More than 1,000 New Mexicans have worked on the project so far, and more than $12 million in GRT has come back to the state and local counties since the beginning of construction. In addition, more than $5 million has gone to spaceport-related education since 2009 and we have achieved global media coverage promoting the state of New Mexico valued at over $40 million since the facility's groundbreaking.
 
Virgin Galactic has moved into an office in Las Cruces and will begin paying lease fees to the New Mexico Spaceport Authority (NMSA) this summer on the Gateway building. So far we've hosted 15 other launches from four other customers, seven of which have occurred on my watch in the last year. We have been busy!
 
Furthermore, due to shrewd management and a favorable bid climate, the NMSA has actually been able to add to the original scope of the spaceport over the course of the project's development, in order to accommodate new requirements such as: a southern access road; expanded facilities in our vertical launch area; extended safety zones on the main runway; and most significantly, a substantially enhanced public tourism effort, called the spaceport's "Visitor Experience."
 
As originally planned and promised to voters several years ago, the Visitor Experience consisted of two facilities along I-25 known as Welcome Centers, one in Hatch and one in Sierra County. The centers would be venues for tourists to learn about Spaceport America and the surrounding areas, as well as the official point of entry for all visitors to the spaceport itself.
 
The plan envisioned that Welcome Centers could be a catalyst for local tourism and economic development if done properly, and to that end, the NMSA committed $500,000 toward the effort in each community.
 
However, we discovered that $500,000 per Welcome Center was insufficient to design, construct and fit-out two facilities. We all seemed to focus more on where the centers would be located rather than whether or not they would actually be worth visiting.
 
Since that time, the NMSA has learned a great deal about what it takes to succeed in the tourism business, and the Visitor Experience plan has grown into something I believe will better serve our communities.
 
Recent comments in the press might lead the casual observer to conclude that the NMSA is robbing the planned Visitor Experience budget to accommodate competing funding objectives and thereby compromising its quality.
 
This is not the case.

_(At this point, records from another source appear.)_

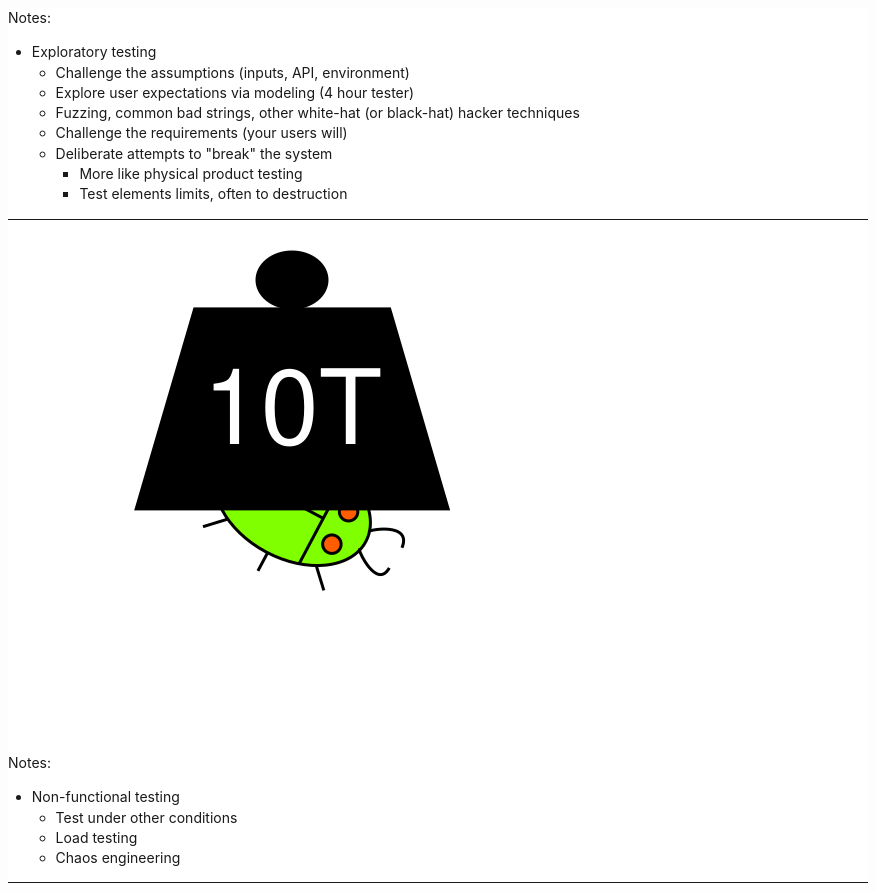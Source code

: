 Notes:
* Exploratory testing
  * Challenge the assumptions (inputs, API, environment)
  * Explore user expectations via modeling (4 hour tester)
  * Fuzzing, common bad strings, other white-hat (or black-hat) hacker techniques
  * Challenge the requirements (your users will)
  * Deliberate attempts to "break" the system
    * More like physical product testing
    * Test elements limits, often to destruction

----

![Bug Squash](tentonnebug.svg) 

Notes:
* Non-functional testing
  * Test under other conditions
  * Load testing
  * Chaos engineering

----
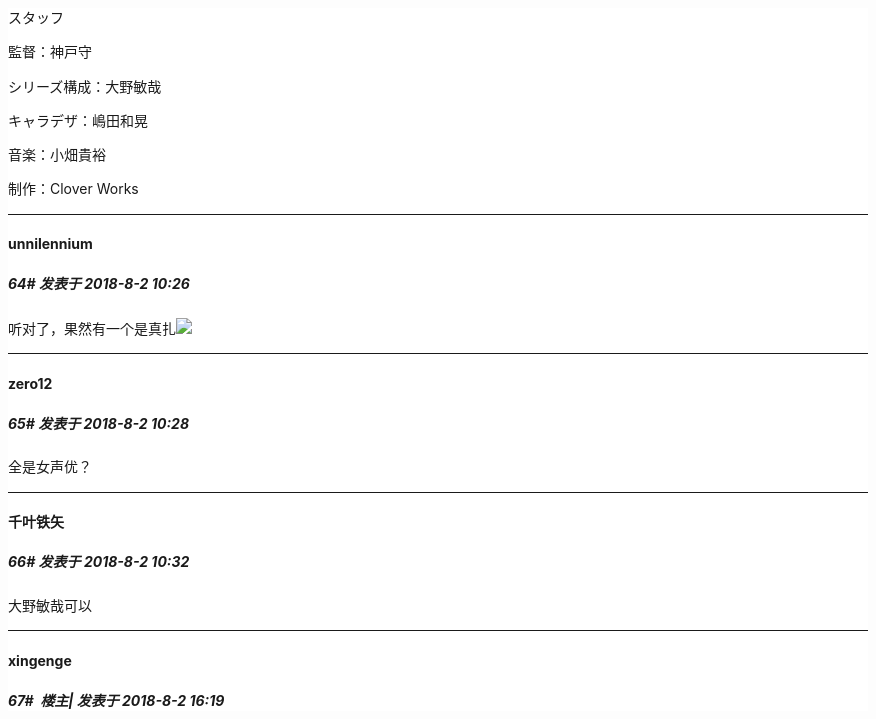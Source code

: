 スタッフ 

監督：神戸守 

シリーズ構成：大野敏哉 

キャラデザ：嶋田和晃 

音楽：小畑貴裕 

制作：Clover Works







*****

####  unnilennium  
##### 64#       发表于 2018-8-2 10:26




听对了，果然有一个是真扎<img src="https://static.saraba1st.com/image/smiley/face2017/009.gif" referrerpolicy="no-referrer">







*****

####  zero12  
##### 65#       发表于 2018-8-2 10:28




全是女声优？







*****

####  千叶铁矢  
##### 66#       发表于 2018-8-2 10:32




大野敏哉可以







*****

####  xingenge  
##### 67#         楼主| 发表于 2018-8-2 16:19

Each Welcome Center's budget is more than three times larger than originally proposed. In fact, the budget for the Visitor Experience is now more than 10 times larger than it was at the outset.
 
When you count our strategy to leverage state dollars with private sector investment (per the governor's call for public-private partnerships), the total investment doubles to nearly $20 million - and we did this while staying within the original $209 million spaceport budget.
 
In the end, this budget enhancement means that we can build an experience that attracts more guests from around the world; an experience that more strongly showcases our communities; an experience that engages students of all ages with more excitement; an experience we can be proud of.
 
We now have, for the first time, a credible, exciting Visitor Experience plan developed by world-class experts in the field, that I believe will attract hundreds of thousands of paying guests into our communities. We are now moving forward with implementing that plan. I appreciate the support of so many in moving this project forward, and together, we will ensure that Spaceport America is the big success we all want it to be in terms of economic development for our State, inspiration for our visitors, and educational motivation for our students.